Der Essay changiert zwischen Manifest und Pamphlet. Sánchez beschwört die Kraft der Frauen. Sie beklagt eine Vergangenheit, in der Frauen nicht zu Wort kamen. Sie verkündet:

„Meine Mutter war für mich jahrelang eine vollkommen Fremde.“

Die „perfekte Hausfrau … im Schatten“ des Übermächtigen erlebte die Vatertochter als ständiges Ärgernis. Sánchez unterstellt ihrer Mutter Antriebsschwäche und wirft ihr ein Dasein ohne Ambitionen vor. 

Aus der Ankündigung 

María Sánchez ist Landtierärztin - ein körperlich sehr herausfordernder Beruf, der in ihrer Familie bisher nur von Männern ausgeübt worden ist. Als ihre Großmutter an Demenz erkrankt, stellt die junge Frau fest, dass sie von deren Leben und Alltag nichts weiß, anders als von dem ihrer Großväter, die für sie immer Vorbilder gewesen waren. Sánchez beginnt, ausgehend von ihrer eigenen Familie, die Geschichte der Frauen auf dem Land zu erforschen und zu erzählen - und so denen eine Stimme zu geben, die bisher keine hatten.

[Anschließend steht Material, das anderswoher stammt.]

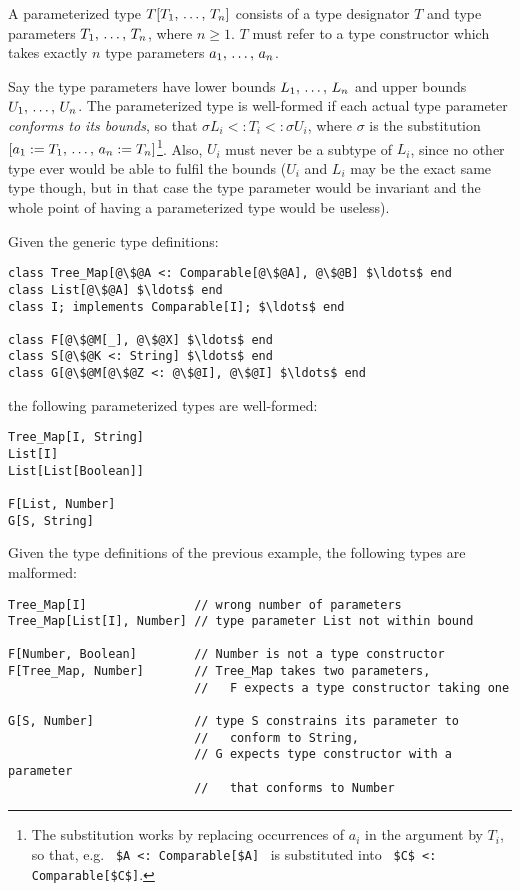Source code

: A parameterized type $T[T_1 ,\, \ldots ,\, T_n]$ consists of a type designator $T$ and type parameters $T_1 ,\, \ldots ,\, T_n$, where $n \geq 1$. $T$ must refer to a type constructor which takes exactly $n$ type parameters $a_1 ,\, \ldots ,\, a_n$. 

Say the type parameters have lower bounds $L_1 ,\, \ldots ,\, L_n$ and upper bounds $U_1 ,\, \ldots ,\, U_n$. The parameterized type is well-formed if each actual type parameter {\em conforms to its bounds}, so that $\sigma L_i <: T_i <: \sigma U_i$, where $\sigma$ is the substitution $[a_1 := T_1 ,\, \ldots ,\, a_n := T_n]$\footnote{The substitution works by replacing occurrences of $a_i$ in the argument by $T_i$, so that, e.g. ~\lstinline[mathescape=false]!$A <: Comparable[$A]!~ is substituted into ~\lstinline!$C$ <: Comparable[$C$]!.}. Also, $U_i$ must never be a subtype of $L_i$, since no other type ever would be able to fulfil the bounds ($U_i$ and $L_i$ may be the exact same type though, but in that case the type parameter would be invariant and the whole point of having a parameterized type would be useless). 

\example
\label{example:parameterized-types}
Given the generic type definitions: 

\begin{lstlisting}[escapechar=@]
class Tree_Map[@\$@A <: Comparable[@\$@A], @\$@B] $\ldots$ end
class List[@\$@A] $\ldots$ end
class I; implements Comparable[I]; $\ldots$ end

class F[@\$@M[_], @\$@X] $\ldots$ end
class S[@\$@K <: String] $\ldots$ end
class G[@\$@M[@\$@Z <: @\$@I], @\$@I] $\ldots$ end
\end{lstlisting}

the following parameterized types are well-formed: 

\begin{lstlisting}
Tree_Map[I, String]
List[I]
List[List[Boolean]]

F[List, Number]
G[S, String]
\end{lstlisting}

\example
\label{example:parameterized-types-mal}

Given the type definitions of the previous example, the following types are malformed: 

\begin{lstlisting}
Tree_Map[I]               // wrong number of parameters
Tree_Map[List[I], Number] // type parameter List not within bound

F[Number, Boolean]        // Number is not a type constructor
F[Tree_Map, Number]       // Tree_Map takes two parameters, 
                          //   F expects a type constructor taking one

G[S, Number]              // type S constrains its parameter to
                          //   conform to String, 
                          // G expects type constructor with a parameter
                          //   that conforms to Number
\end{lstlisting}





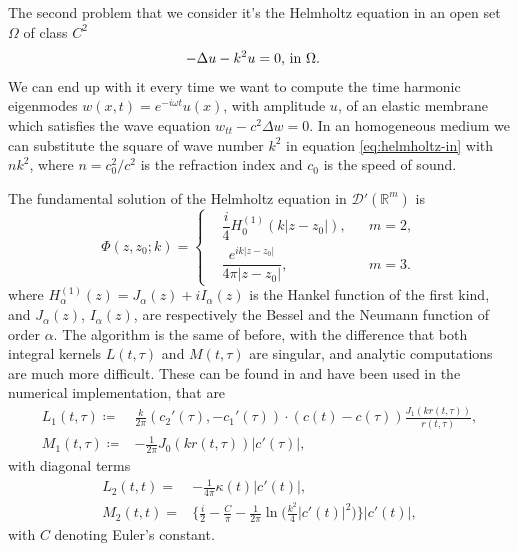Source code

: \documentclass[10pt, a4paper]{article} %
\numberwithin{equation}{section}
\theoremstyle{definition}
\theoremstyle{plain}
\theoremstyle{plain}
\theoremstyle{plain}
\theoremstyle{plain}
\theoremstyle{plain}
\theoremstyle{plain}
\theoremstyle{plain}
\theoremstyle{plain}
\begin{document}
\par
The second problem that we consider it's the Helmholtz equation 
in an open set $\Omega$ of class $C^2$
\begin{eqnarray}
 -\Delta u - k^2 u= 0, & \textup{ in }\Omega.\label{eq:helmholtz-in}
\end{eqnarray}
We can end up with it every time we want to compute the time harmonic eigenmodes
$w(x,t)=e^{-i\omega t}u(x)$, with amplitude $u$, of an elastic membrane
which satisfies the wave equation $w_{tt} - c^2 \Delta w=0$. In an homogeneous medium
we can substitute the square of wave number $k^2$ in equation \eqref{eq:helmholtz-in}
with $n k^2$, where $n=c_0^2/c^2$ is the refraction index and $c_0$ is the speed of sound.
\par
The fundamental solution of the Helmholtz equation in $\mathcal{D}'(\mathbb{R}^m)$ is
\begin{equation}
\label{eq:definition-Phi-23-helm}
  \Phi(z,z_0;k)=
  \left\{
  \begin{aligned}
   &\dfrac{i}{4}H_0^{(1)}(k| z - z_0|), && m=2, \\
   &\dfrac{e^{ik| z - z_0|}}{4\pi| z  - z_0|}, && m=3.
  \end{aligned}
  \right.
\end{equation}
where $H_\alpha^{(1)}(z)=J_\alpha(z)+iI_\alpha(z)$ is the Hankel function of the first kind,
and $J_\alpha(z)$, $I_\alpha(z)$, are respectively the Bessel and the Neumann function
of order $\alpha$.
The algorithm is the same of before, with the difference that both integral kernels 
$L(t,\tau)$ and $M(t,\tau)$ are singular, and 
analytic computations are much more difficult. These can be found in \cite{colton-kress:book}
and have been used in the numerical implementation, that are
\begin{align}
 L_1(t,\tau)\coloneqq&\frac{k}{2\pi}(c_2'(\tau), -c_1'(\tau))\cdot (c(t) - c(\tau)) \frac{J_1(kr(t,\tau))}{r(t,\tau)}, \\
 M_1(t,\tau)\coloneqq&-\frac{1}{2\pi}J_0(kr(t,\tau))|c'(\tau)|,
\end{align}
with diagonal terms
\begin{align}
 L_2(t,t)=&-\frac{1}{4\pi}\kappa(t)|c'(t)|, \\
 M_2(t,t)=&\Big\{\frac{i}{2}-\frac{C}{\pi}
 -\frac{1}{2\pi}\ln\Big(\frac{k^2}{4}|c'(t)|^2\Big)\Big\}
 |c'(t)|,
\end{align}
with $C$ denoting Euler's constant.
\end{document}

Poetisch und liebevoll beschreibt María Sánchez die bäuerliche Welt aus Sicht der Frauen, entdeckt, dass sich weibliche Lebenskonzepte und Interessen auf dem Land sich anders definieren als in der Stadt und schlägt eine Brücke zwischen diesen beiden Welten.

»Die leidenschaftliche Unbedingtheit von „Land der Frauen“ [...] kann einen leicht mit sich fortreißen. [...] Sánchez [...] hat sich eingeschrieben in die weibliche Linie ihrer Familie.« Süddeutsche Zeitung, Jutta Czeguhn  

Zur Autorin

María Sánchez, geboren 1989, ist Landtierärztin, hat eine eigene Radiosendung und schreibt regelmäßig für spanische Online-Medien Texte zu Feminismus, Literatur und dem Leben am Land. Ihr Debüt, der Gedichtband Cuaderno del campo, erschien 2017 und wurde in mehrere Sprachen übersetzt. María Sánchez lebt in Córdoba.